** TASK INPUTS **
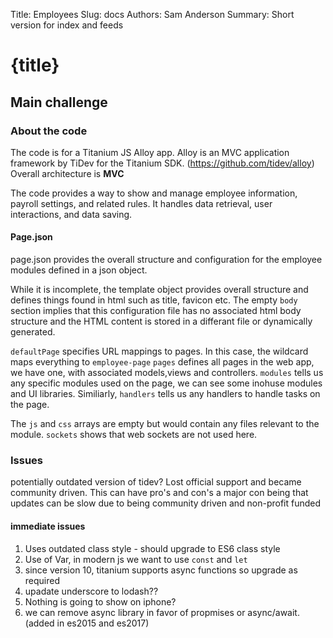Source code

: Title: Employees
Slug: docs
Authors: Sam Anderson
Summary: Short version for index and feeds

# {title}

## Main challenge
### About the code
The code is for a Titanium JS Alloy app. 
Alloy is an MVC application framework by TiDev for the Titanium SDK. (https://github.com/tidev/alloy)
Overall architecture is **MVC** 

The code provides a way to show and manage employee information, payroll settings, and related rules. It handles data retrieval, user interactions, and data saving.

#### Page.json
page.json provides the overall structure and configuration for the employee modules defined in a json object.

While it is incomplete, the template object provides overall structure and defines things found in html such as title, favicon etc. The empty `body` section implies that this configuration file has no associated html body structure and the HTML content is stored in a differant file or dynamically generated. 

`defaultPage` specifies URL mappings to pages. In this case, the wildcard maps everything to `employee-page`
`pages` defines all pages in the web app, we have one, with associated models,views and controllers.
`modules` tells us any specific modules used on the page, we can see some inohuse modules and UI libraries.
Similiarly, `handlers` tells us any handlers to handle tasks on the page.

The `js` and `css` arrays are empty but would contain any files relevant to the module.
`sockets` shows that web sockets are not used  here.

### Issues
potentially outdated version of tidev? 
Lost official support and became community driven. This can have pro's and con's
a major con being that updates can be slow due to being community driven and non-profit funded
#### immediate issues
1. Uses outdated class style - should upgrade to ES6 class style
1. Use of Var, in  modern js we want to use ```const``` and ```let```
1. since version 10, titanium supports async functions so upgrade as required  
1. upadate underscore to lodash?? 
1. Nothing is going to show on iphone?
1. we can remove async library in favor of propmises or async/await. (added in es2015 and es2017)

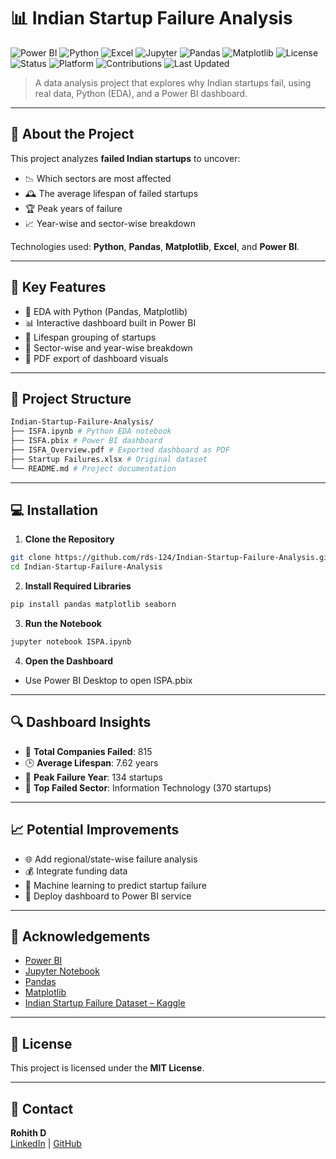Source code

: # 📊 Indian Startup Failure Analysis

![Power BI](https://img.shields.io/badge/PowerBI-Dashboard-yellow?logo=powerbi)
![Python](https://img.shields.io/badge/Python-EDA-blue?logo=python)
![Excel](https://img.shields.io/badge/Excel-Dataset-green?logo=microsoft-excel)
![Jupyter](https://img.shields.io/badge/Jupyter-Notebook-orange?logo=jupyter)
![Pandas](https://img.shields.io/badge/Pandas-Used-purple?logo=pandas)
![Matplotlib](https://img.shields.io/badge/Matplotlib-Used-blue?logo=matplotlib)
![License](https://img.shields.io/badge/License-MIT-blueviolet)
![Status](https://img.shields.io/badge/Status-Completed-brightgreen)
![Platform](https://img.shields.io/badge/Platform-Windows%20%7C%20PowerBI-lightgrey)
![Contributions](https://img.shields.io/badge/Contributions-Welcome-ff69b4)
![Last Updated](https://img.shields.io/badge/Updated-June%202025-red)

> A data analysis project that explores why Indian startups fail, using real data, Python (EDA), and a Power BI dashboard.

---

## 🚀 About the Project

This project analyzes **failed Indian startups** to uncover:

- 📉 Which sectors are most affected
- 🕰️ The average lifespan of failed startups
- 🏆 Peak years of failure
- 📈 Year-wise and sector-wise breakdown

Technologies used: **Python**, **Pandas**, **Matplotlib**, **Excel**, and **Power BI**.

---

## 🎯 Key Features

- 🔎 EDA with Python (Pandas, Matplotlib)
- 📊 Interactive dashboard built in Power BI
- 📆 Lifespan grouping of startups
- 📁 Sector-wise and year-wise breakdown
- 📄 PDF export of dashboard visuals

---

## 📂 Project Structure
```bash
Indian-Startup-Failure-Analysis/
├── ISFA.ipynb # Python EDA notebook
├── ISFA.pbix # Power BI dashboard
├── ISFA_Overview.pdf # Exported dashboard as PDF
├── Startup Failures.xlsx # Original dataset
└── README.md # Project documentation
```

---

## 💻 Installation

1. **Clone the Repository**
```bash
git clone https://github.com/rds-124/Indian-Startup-Failure-Analysis.git
cd Indian-Startup-Failure-Analysis
```
2. **Install Required Libraries**
```bash
pip install pandas matplotlib seaborn
```
3. **Run the Notebook**
```bash
jupyter notebook ISPA.ipynb
```
4. **Open the Dashboard**
- Use Power BI Desktop to open ISPA.pbix

---

## 🔍 Dashboard Insights

- 🏢 **Total Companies Failed**: 815  
- 🕒 **Average Lifespan**: 7.62 years  
- 📆 **Peak Failure Year**: 134 startups  
- 📌 **Top Failed Sector**: Information Technology (370 startups)

---

## 📈 Potential Improvements

- 🌐 Add regional/state-wise failure analysis  
- 💰 Integrate funding data  
- 🧠 Machine learning to predict startup failure  
- 📲 Deploy dashboard to Power BI service  

---


## 🙏 Acknowledgements

- [Power BI](https://powerbi.microsoft.com/)  
- [Jupyter Notebook](https://jupyter.org/)  
- [Pandas](https://pandas.pydata.org/)  
- [Matplotlib](https://matplotlib.org/)  
- [Indian Startup Failure Dataset – Kaggle](https://www.kaggle.com/datasets/amitkaps/indian-startup-failures)


---

## 📅 License

This project is licensed under the **MIT License**.

---

## 📧 Contact

**Rohith D**  
[LinkedIn](https://www.linkedin.com/in/rohith124) | [GitHub](https://github.com/rds-124)








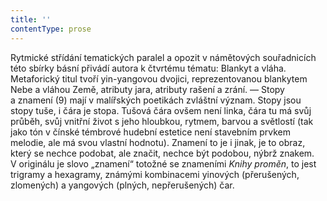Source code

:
 ```yaml
---
title: ''
contentType: prose
---
```


<section>

Rytmické střídání tematických paralel a opozit v námětových souřadnicích této sbírky básní přivádí autora k čtvrtému tématu: Blankyt a vláha. Metaforický titul tvoří yin-yangovou dvojici, reprezentovanou blankytem Nebe a vláhou Země, atributy jara, atributy rašení a zrání. — Stopy a znamení (9) mají v malířských poetikách zvláštní význam. Stopy jsou stopy tuše, i čára je stopa. Tušová čára ovšem není linka, čára tu má svůj průběh, svůj vnitřní život s jeho hloubkou, rytmem, barvou a světlostí (tak jako tón v čínské témbrové hudební estetice není stavebním prvkem melodie, ale má svou vlastní hodnotu). Znamení to je i jinak, je to obraz, který se nechce podobat, ale značit, nechce být podobou, nýbrž znakem. V originálu je slovo „znamení“ totožné se znameními _Knihy_ _proměn_, to jest trigramy a hexagramy, známými kombinacemi yinových (přerušených, zlomených) a yangových (plných, nepřerušených) čar.

</section>
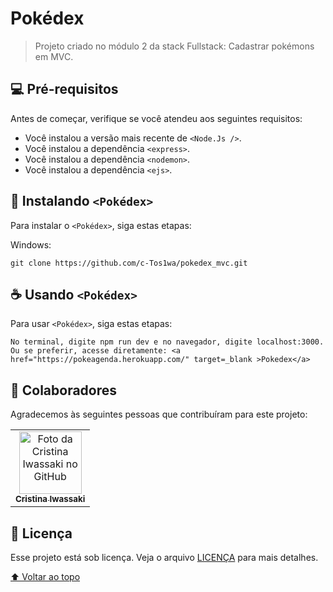 # Pokédex


> Projeto criado no módulo 2 da stack Fullstack: Cadastrar pokémons em MVC.


## 💻 Pré-requisitos

Antes de começar, verifique se você atendeu aos seguintes requisitos:

* Você instalou a versão mais recente de `<Node.Js />`.
* Você instalou a dependência `<express>`.
* Você instalou a dependência `<nodemon>`.
* Você instalou a dependência `<ejs>`.


## 🚀 Instalando `<Pokédex>`

Para instalar o `<Pokédex>`, siga estas etapas:

Windows:
```
git clone https://github.com/c-Tos1wa/pokedex_mvc.git
```

## ☕ Usando `<Pokédex>`

Para usar `<Pokédex>`, siga estas etapas:

```
No terminal, digite npm run dev e no navegador, digite localhost:3000.
Ou se preferir, acesse diretamente: <a href="https://pokeagenda.herokuapp.com/" target=_blank >Pokedex</a>
```

## 🤝 Colaboradores

Agradecemos às seguintes pessoas que contribuíram para este projeto:

<table>
  <tr>
    <td align="center">
      <a href="#">
        <img src="https://github.com/c-Tos1wa.png" width="100px;" alt="Foto da Cristina Iwassaki no GitHub"/><br>
        <sub>
          <b>Cristina Iwassaki</b>
        </sub>
      </a>
    </td>
  </tr>
</table>


## 📝 Licença

Esse projeto está sob licença. Veja o arquivo [LICENÇA](LICENSE.md) para mais detalhes.

[⬆ Voltar ao topo](#pokédex)<br>

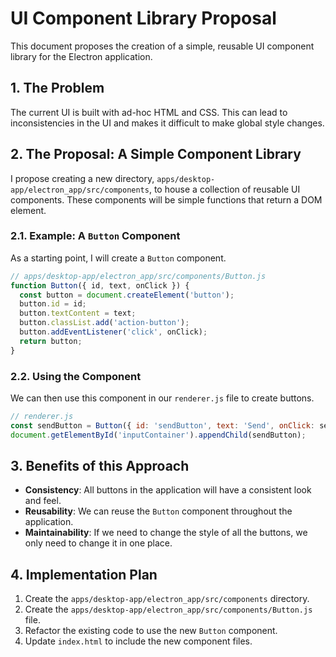 # UI Component Library Proposal

This document proposes the creation of a simple, reusable UI component library for the Electron application.

## 1. The Problem

The current UI is built with ad-hoc HTML and CSS. This can lead to inconsistencies in the UI and makes it difficult to make global style changes.

## 2. The Proposal: A Simple Component Library

I propose creating a new directory, `apps/desktop-app/electron_app/src/components`, to house a collection of reusable UI components. These components will be simple functions that return a DOM element.

### 2.1. Example: A `Button` Component

As a starting point, I will create a `Button` component.

```javascript
// apps/desktop-app/electron_app/src/components/Button.js
function Button({ id, text, onClick }) {
  const button = document.createElement('button');
  button.id = id;
  button.textContent = text;
  button.classList.add('action-button');
  button.addEventListener('click', onClick);
  return button;
}
```

### 2.2. Using the Component

We can then use this component in our `renderer.js` file to create buttons.

```javascript
// renderer.js
const sendButton = Button({ id: 'sendButton', text: 'Send', onClick: sendMessage });
document.getElementById('inputContainer').appendChild(sendButton);
```

## 3. Benefits of this Approach

*   **Consistency**: All buttons in the application will have a consistent look and feel.
*   **Reusability**: We can reuse the `Button` component throughout the application.
*   **Maintainability**: If we need to change the style of all the buttons, we only need to change it in one place.

## 4. Implementation Plan

1.  Create the `apps/desktop-app/electron_app/src/components` directory.
2.  Create the `apps/desktop-app/electron_app/src/components/Button.js` file.
3.  Refactor the existing code to use the new `Button` component.
4.  Update `index.html` to include the new component files.
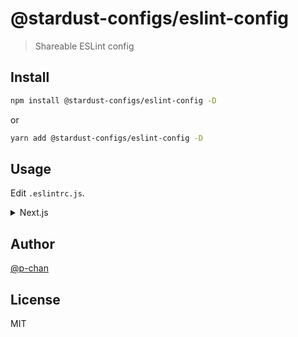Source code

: # @stardust-configs/eslint-config

> Shareable ESLint config

## Install

```sh
npm install @stardust-configs/eslint-config -D
```

or

```sh
yarn add @stardust-configs/eslint-config -D
```

## Usage

Edit `.eslintrc.js`.

<details>

<summary>Next.js</summary>

```js
module.exports = {
  extends: ['@stardust-configs/eslint-config/presets/next', '@stardust-configs/eslint-config/configs/prettier],
}
```

</details>

## Author

[@p-chan](https://github.com/p-chan)

## License

MIT
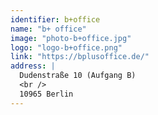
 ```yaml
---
identifier: b+office
name: "b+ office"
image: "photo-b+office.jpg"
logo: "logo-b+office.png"
link: "https://bplusoffice.de/"
address: |
  Dudenstraße 10 (Aufgang B)
  <br />
  10965 Berlin
---
```

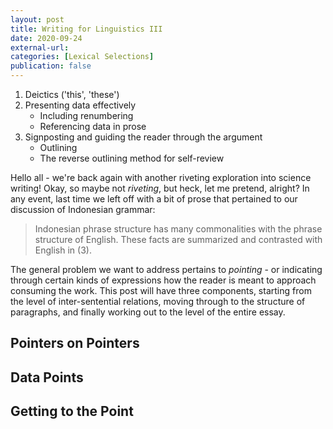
 ```yaml
---
layout: post
title: Writing for Linguistics III
date: 2020-09-24
external-url:
categories: [Lexical Selections]
publication: false
---
```


1. Deictics ('this', 'these')
2. Presenting data effectively
   - Including renumbering
   - Referencing data in prose
3. Signposting and guiding the reader through the argument
   - Outlining
   - The reverse outlining method for self-review


Hello all - we're back again with another riveting exploration into science writing! Okay, so maybe not *riveting*, but heck, let me pretend, alright? In any event, last time we left off with a bit of prose that pertained to our discussion of Indonesian grammar:

> Indonesian phrase structure has many commonalities with the phrase structure of English.
> These facts are summarized and contrasted with English in (3).


The general problem we want to address pertains to *pointing* - or indicating through certain kinds of expressions how the reader is meant to approach consuming the work. This post will have three components, starting from the level of inter-sentential relations, moving through to the structure of paragraphs, and finally working out to the level of the entire essay.

## Pointers on Pointers


## Data Points


## Getting to the Point

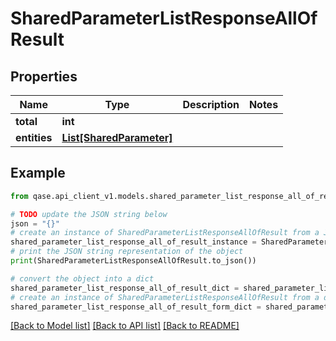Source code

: # SharedParameterListResponseAllOfResult


## Properties

Name | Type | Description | Notes
------------ | ------------- | ------------- | -------------
**total** | **int** |  | 
**entities** | [**List[SharedParameter]**](SharedParameter.md) |  | 

## Example

```python
from qase.api_client_v1.models.shared_parameter_list_response_all_of_result import SharedParameterListResponseAllOfResult

# TODO update the JSON string below
json = "{}"
# create an instance of SharedParameterListResponseAllOfResult from a JSON string
shared_parameter_list_response_all_of_result_instance = SharedParameterListResponseAllOfResult.from_json(json)
# print the JSON string representation of the object
print(SharedParameterListResponseAllOfResult.to_json())

# convert the object into a dict
shared_parameter_list_response_all_of_result_dict = shared_parameter_list_response_all_of_result_instance.to_dict()
# create an instance of SharedParameterListResponseAllOfResult from a dict
shared_parameter_list_response_all_of_result_form_dict = shared_parameter_list_response_all_of_result.from_dict(shared_parameter_list_response_all_of_result_dict)
```
[[Back to Model list]](../README.md#documentation-for-models) [[Back to API list]](../README.md#documentation-for-api-endpoints) [[Back to README]](../README.md)


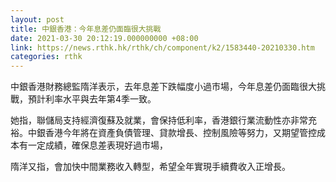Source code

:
 ```yaml
---
layout: post
title: 中銀香港：今年息差仍面臨很大挑戰
date: 2021-03-30 20:12:19.000000000 +08:00
link: https://news.rthk.hk/rthk/ch/component/k2/1583440-20210330.htm
categories: rthk
---
```


中銀香港財務總監隋洋表示，去年息差下跌幅度小過市場，今年息差仍面臨很大挑戰，預計利率水平與去年第4季一致。

她指，聯儲局支持經濟復蘇及就業，會保持低利率，香港銀行業流動性亦非常充裕。中銀香港今年將在資產負債管理、貸款增長、控制風險等努力，又期望管控成本有一定成績，確保息差表現好過市場，

隋洋又指，會加快中間業務收入轉型，希望全年實現手續費收入正增長。
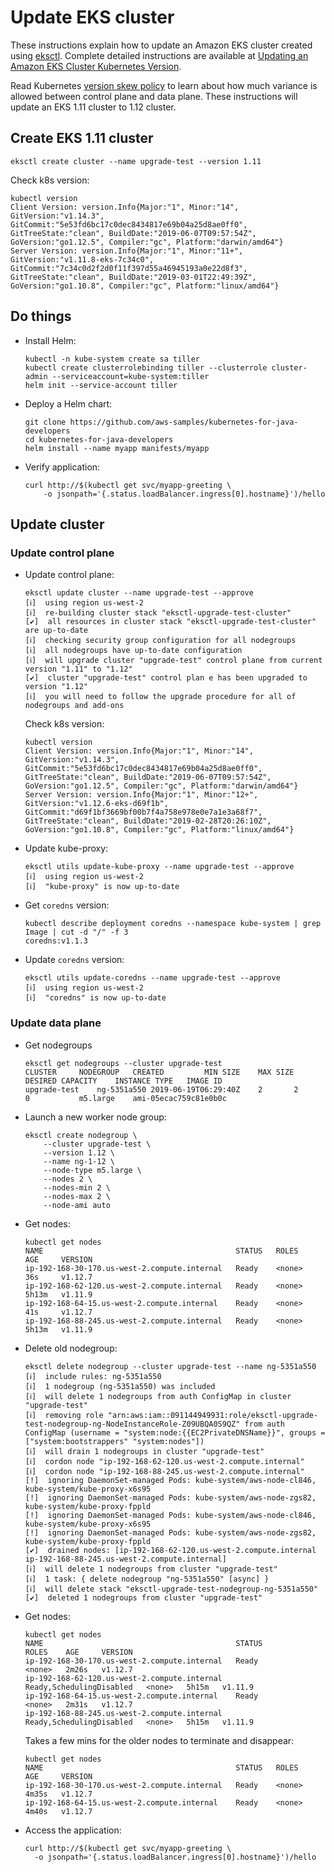 # Update EKS cluster

These instructions explain how to update an Amazon EKS cluster created using [eksctl](https://eksctl.io). Complete detailed instructions are available at [Updating an Amazon EKS Cluster Kubernetes Version](https://docs.aws.amazon.com/eks/latest/userguide/update-cluster.html).

Read Kubernetes [version skew policy](https://kubernetes.io/docs/setup/release/version-skew-policy/) to learn about how much variance is allowed between control plane and data plane. These instructions will update an EKS 1.11 cluster to 1.12 cluster.

## Create EKS 1.11 cluster

```
eksctl create cluster --name upgrade-test --version 1.11
```

Check k8s version:

```
kubectl version
Client Version: version.Info{Major:"1", Minor:"14", GitVersion:"v1.14.3", GitCommit:"5e53fd6bc17c0dec8434817e69b04a25d8ae0ff0", GitTreeState:"clean", BuildDate:"2019-06-07T09:57:54Z", GoVersion:"go1.12.5", Compiler:"gc", Platform:"darwin/amd64"}
Server Version: version.Info{Major:"1", Minor:"11+", GitVersion:"v1.11.8-eks-7c34c0", GitCommit:"7c34c0d2f2d0f11f397d55a46945193a0e22d8f3", GitTreeState:"clean", BuildDate:"2019-03-01T22:49:39Z", GoVersion:"go1.10.8", Compiler:"gc", Platform:"linux/amd64"}
```

## Do things

- Install Helm:

	```
	kubectl -n kube-system create sa tiller
	kubectl create clusterrolebinding tiller --clusterrole cluster-admin --serviceaccount=kube-system:tiller
	helm init --service-account tiller
	```

- Deploy a Helm chart:

	```
	git clone https://github.com/aws-samples/kubernetes-for-java-developers
	cd kubernetes-for-java-developers
	helm install --name myapp manifests/myapp
	```

- Verify application:

	```
	curl http://$(kubectl get svc/myapp-greeting \
		-o jsonpath='{.status.loadBalancer.ingress[0].hostname}')/hello
	```

## Update cluster

### Update control plane

- Update control plane:

	```
	eksctl update cluster --name upgrade-test --approve
	[ℹ]  using region us-west-2
	[ℹ]  re-building cluster stack "eksctl-upgrade-test-cluster"
	[✔]  all resources in cluster stack "eksctl-upgrade-test-cluster" are up-to-date
	[ℹ]  checking security group configuration for all nodegroups
	[ℹ]  all nodegroups have up-to-date configuration
	[ℹ]  will upgrade cluster "upgrade-test" control plane from current version "1.11" to "1.12"
	[✔]  cluster "upgrade-test" control plan e has been upgraded to version "1.12"
	[ℹ]  you will need to follow the upgrade procedure for all of nodegroups and add-ons
	```

	Check k8s version:

	```
	kubectl version
	Client Version: version.Info{Major:"1", Minor:"14", GitVersion:"v1.14.3", GitCommit:"5e53fd6bc17c0dec8434817e69b04a25d8ae0ff0", GitTreeState:"clean", BuildDate:"2019-06-07T09:57:54Z", GoVersion:"go1.12.5", Compiler:"gc", Platform:"darwin/amd64"}
	Server Version: version.Info{Major:"1", Minor:"12+", GitVersion:"v1.12.6-eks-d69f1b", GitCommit:"d69f1bf3669bf00b7f4a758e978e0e7a1e3a68f7", GitTreeState:"clean", BuildDate:"2019-02-28T20:26:10Z", GoVersion:"go1.10.8", Compiler:"gc", Platform:"linux/amd64"}
	```

- Update kube-proxy:

	```
	eksctl utils update-kube-proxy --name upgrade-test --approve
	[ℹ]  using region us-west-2
	[ℹ]  "kube-proxy" is now up-to-date
	```

- Get `coredns` version:

	```
	kubectl describe deployment coredns --namespace kube-system | grep Image | cut -d "/" -f 3
	coredns:v1.1.3
	```

- Update `coredns` version:

	```
	eksctl utils update-coredns --name upgrade-test --approve
	[ℹ]  using region us-west-2
	[ℹ]  "coredns" is now up-to-date
	```

### Update data plane

- Get nodegroups

	```
	eksctl get nodegroups --cluster upgrade-test 
	CLUSTER		NODEGROUP	CREATED			MIN SIZE	MAX SIZE	DESIRED CAPACITY	INSTANCE TYPE	IMAGE ID
	upgrade-test	ng-5351a550	2019-06-19T06:29:40Z	2		2		0			m5.large	ami-05ecac759c81e0b0c
	```

- Launch a new worker node group:

	```
	eksctl create nodegroup \
		--cluster upgrade-test \
		--version 1.12 \
		--name ng-1-12 \
		--node-type m5.large \
		--nodes 2 \
		--nodes-min 2 \
		--nodes-max 2 \
		--node-ami auto
	```

- Get nodes:

	```
	kubectl get nodes
	NAME                                           STATUS   ROLES    AGE     VERSION
	ip-192-168-30-170.us-west-2.compute.internal   Ready    <none>   36s     v1.12.7
	ip-192-168-62-120.us-west-2.compute.internal   Ready    <none>   5h13m   v1.11.9
	ip-192-168-64-15.us-west-2.compute.internal    Ready    <none>   41s     v1.12.7
	ip-192-168-88-245.us-west-2.compute.internal   Ready    <none>   5h13m   v1.11.9
	```

- Delete old nodegroup:

	```
	eksctl delete nodegroup --cluster upgrade-test --name ng-5351a550
	[ℹ]  include rules: ng-5351a550
	[ℹ]  1 nodegroup (ng-5351a550) was included
	[ℹ]  will delete 1 nodegroups from auth ConfigMap in cluster "upgrade-test"
	[ℹ]  removing role "arn:aws:iam::091144949931:role/eksctl-upgrade-test-nodegroup-ng-NodeInstanceRole-Z09UBQA0S9QZ" from auth ConfigMap (username = "system:node:{{EC2PrivateDNSName}}", groups = ["system:bootstrappers" "system:nodes"])
	[ℹ]  will drain 1 nodegroups in cluster "upgrade-test"
	[ℹ]  cordon node "ip-192-168-62-120.us-west-2.compute.internal"
	[ℹ]  cordon node "ip-192-168-88-245.us-west-2.compute.internal"
	[!]  ignoring DaemonSet-managed Pods: kube-system/aws-node-cl846, kube-system/kube-proxy-x6s95
	[!]  ignoring DaemonSet-managed Pods: kube-system/aws-node-zgs82, kube-system/kube-proxy-fppld
	[!]  ignoring DaemonSet-managed Pods: kube-system/aws-node-cl846, kube-system/kube-proxy-x6s95
	[!]  ignoring DaemonSet-managed Pods: kube-system/aws-node-zgs82, kube-system/kube-proxy-fppld
	[✔]  drained nodes: [ip-192-168-62-120.us-west-2.compute.internal ip-192-168-88-245.us-west-2.compute.internal]
	[ℹ]  will delete 1 nodegroups from cluster "upgrade-test"
	[ℹ]  1 task: { delete nodegroup "ng-5351a550" [async] }
	[ℹ]  will delete stack "eksctl-upgrade-test-nodegroup-ng-5351a550"
	[✔]  deleted 1 nodegroups from cluster "upgrade-test"
	```

- Get nodes:

	```
	kubectl get nodes
	NAME                                           STATUS                     ROLES    AGE     VERSION
	ip-192-168-30-170.us-west-2.compute.internal   Ready                      <none>   2m26s   v1.12.7
	ip-192-168-62-120.us-west-2.compute.internal   Ready,SchedulingDisabled   <none>   5h15m   v1.11.9
	ip-192-168-64-15.us-west-2.compute.internal    Ready                      <none>   2m31s   v1.12.7
	ip-192-168-88-245.us-west-2.compute.internal   Ready,SchedulingDisabled   <none>   5h15m   v1.11.9
	```

	Takes a few mins for the older nodes to terminate and disappear:

	```
	kubectl get nodes
	NAME                                           STATUS   ROLES    AGE     VERSION
	ip-192-168-30-170.us-west-2.compute.internal   Ready    <none>   4m35s   v1.12.7
	ip-192-168-64-15.us-west-2.compute.internal    Ready    <none>   4m40s   v1.12.7
	```

- Access the application:

	```
	curl http://$(kubectl get svc/myapp-greeting \
      -o jsonpath='{.status.loadBalancer.ingress[0].hostname}')/hello
	```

** TASK BRIEF **
Copy nothing past the line containing "The code is for a Titanium JS Alloy app.": reproduce every line from the start of the records up to it, skipping pictures.

** TASK RESULT **
Source code

: Title: Employees
Slug: docs
Authors: Sam Anderson
Summary: Short version for index and feeds

# {title}

## Main challenge
### About the code
The code is for a Titanium JS Alloy app. 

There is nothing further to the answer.